Margin Of Error: Breaking down the polls

Early poll may reflect voter discontent

Posted June 24, 2014

The most recent Public Policy Polling (PPP) survey has Kay Hagan leading Thom Tillis, 39 percent to 34 percent in the North Carolina Senate race. I saw two things about the results that are worth discussing.

First, the poll clearly captures weakly held sentiments at this point in the campaign. Thus, a lot can change. Over 25 percent of likely voters are either undecided or say they will support someone else. Interestingly, in 2008, Hagan never polled ahead of Dole in their contest until late August, which would be two months from now. So, the outcome is clearly in doubt. Margin of Error logo Margin Of Error: Breaking down the polls

Second, PPP finds Sean Haugh, the Libertarian candidate for Senator, with 11 percent support. In 2010, when Richard Burr won reelection, the Libertarian Party candidate captured only about 2 percent of the vote. In 2008, when Hagan first won, the Libertarian candidate won about 3 percent of the vote. Double-digit support for third party candidates in a U.S. Senate race does not have any recent precedence.

When I looked into the dynamics of the 2010 race, Beitler, the Libertarian, was similarly polling at 10 percent in a late June PPP poll. He also consistently polled around 6 percent until late September, and then trended downwards toward his final actual result of 2 percent in November.

I think we are seeing a similar distribution of early polling preferences, and the voting results won’t match them.

Why? It’s a combination of some voters not being sold on either candidate right now, so they take the alternative option, or others who really would prefer to vote for a Libertarian but recognize that their most disliked major party candidate might win if they don’t vote for their second-most preferred candidate, a Democrat or a Republican.

How might these voters break? PPP says more Haugh supporters would opt for Hagan over Tillis, if they had to pick one. That distribution slightly favoring Hagan as the second preference is unlikely.

Most Libertarians will vote for a Republican if they can’t/won’t vote for their own candidate. So, what’s going on? Is the polling bad? Are people lying? No and no.

I think I can explain this by referencing the 2008 Democratic presidential primaries, pitting Barack Obama against Hillary Clinton. When Obama started winning states, pollsters uncovered a substantial percentage of Democratic respondents who said they’d rather vote for Republican John McCain if Obama beat Clinton. These Clinton supporters told pollsters they’d defect, or sit out the general election, if she lost to Obama.

Looking back at even earlier polls and voting outcomes, it is clear that Clinton voters were simply momentarily upset. In the end, Democrats would unite behind Obama, spurred in part by the healing process of the nominating convention.

This dynamic repeats itself over and over. Democrats, it turns out, really do prefer Democrats to Republicans; and Republicans vote for most any Republican rather than a Democrat.
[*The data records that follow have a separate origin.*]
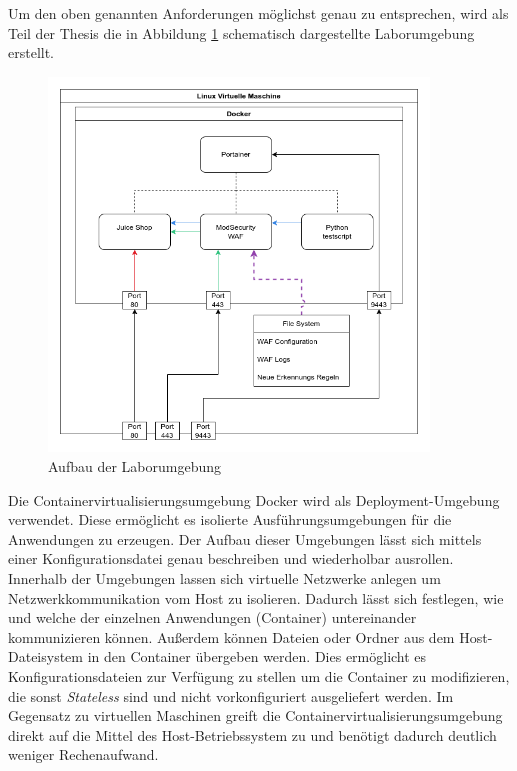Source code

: Um den oben genannten Anforderungen möglichst genau zu entsprechen, wird als Teil der Thesis die in Abbildung \ref{fig:lab} schematisch dargestellte Laborumgebung erstellt.

\begin{figure}[!hbt]
    \centering
    \includegraphics[width=0.9\textwidth]{./images/lab-setup.png}
    \caption{Aufbau der Laborumgebung}
    \label{fig:lab}
\end{figure}

Die Containervirtualisierungsumgebung Docker wird als Deployment-Umgebung verwendet.
Diese ermöglicht es isolierte Ausführungsumgebungen für die Anwendungen zu erzeugen.
Der Aufbau dieser Umgebungen lässt sich mittels einer Konfigurationsdatei genau beschreiben und wiederholbar ausrollen.
Innerhalb der Umgebungen lassen sich virtuelle Netzwerke anlegen um Netzwerkkommunikation vom Host zu isolieren.
Dadurch lässt sich festlegen, wie und welche der einzelnen Anwendungen (Container) untereinander kommunizieren können.
Außerdem können Dateien oder Ordner aus dem Host-Dateisystem in den Container übergeben werden.
Dies ermöglicht es Konfigurationsdateien zur Verfügung zu stellen um die Container zu modifizieren, die sonst \textit{Stateless} sind und nicht vorkonfiguriert ausgeliefert werden.
Im Gegensatz zu virtuellen Maschinen greift die Containervirtualisierungsumgebung direkt auf die Mittel des Host-Betriebssystem zu und benötigt dadurch deutlich weniger Rechenaufwand.\\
While the polling generated hand wringing and media navel gazing, it was unreasonable to assume Clinton supporters would really vote for McCain over Obama, and indeed they did not.
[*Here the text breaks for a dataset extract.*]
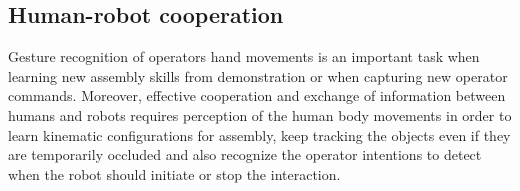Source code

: 

\subsection{Human-robot cooperation}

Gesture recognition of operators hand movements \cite{Oikonomidis2012,Gleeson2013} is an important task when learning new assembly skills from demonstration \cite{Nikolaidis2013} or when capturing new operator commands. Moreover, effective cooperation \cite{Adorno2011} and exchange of information between humans and robots \cite{Putz2014,Pandey2012} requires perception of the human body movements \cite{Roitberg2014} in order to learn kinematic configurations for assembly, keep tracking the objects even if they are temporarily occluded and also recognize the operator intentions to detect when the robot should initiate or stop the interaction.


%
I think to a lesser extent this is happening with North Carolina Republican voters who are more ideologically conservative than Tillis. These voters preferred a Republican nominee other than Tillis, such as Brannon. Right now, far from the election, they can express their discontent in a poll with no real consequences. Come November, Tillis is overall clearly closer to Republican voters’ political preferences than Hagan, and in the end they will break for him accordingly.
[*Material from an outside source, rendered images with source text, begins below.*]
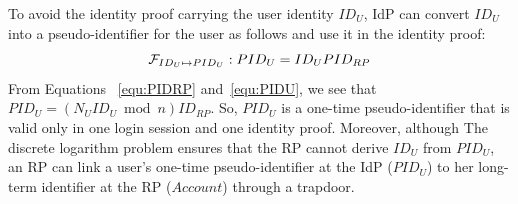 To avoid the identity proof carrying the user identity $ID_U$, IdP can convert $ID_U$ into a pseudo-identifier for the user as follows and use it in the identity proof:
\begin{equation}
\setlength{\abovedisplayskip}{3pt}
\setlength{\belowdisplayskip}{3pt}
 \mathcal{F}_{ID_{U} \mapsto PID_{U}}: PID_U = {ID_U}{PID_{RP}}
 \label{equ:PIDU}
\end{equation}
From Equations%
~\ref{equ:PIDRP} and~\ref{equ:PIDU}, we see that $PID_U = ({N_UID_U} \bmod n){ID_{RP}}$. So, $PID_U$ is a one-time pseudo-identifier that is valid only in one login session and one identity proof.
Moreover, although The discrete logarithm problem ensures that the RP cannot derive $ID_U$ from $PID_U$, 
an RP can  link a user's one-time pseudo-identifier at the IdP ($PID_U$) to her long-term identifier at the RP ($Account$) through a trapdoor.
This poll should be a reminder that early polling often captures more than true voting intentions. Some people really are uncertain, and others are discontent. This doesn’t mean election polls are misleading or pointless. Indeed, the PPP survey had a number of other interesting tidbits that capture the mood of the electorate. Yet, we should be cautious about taking the results of candidate preferences too literally this far from November.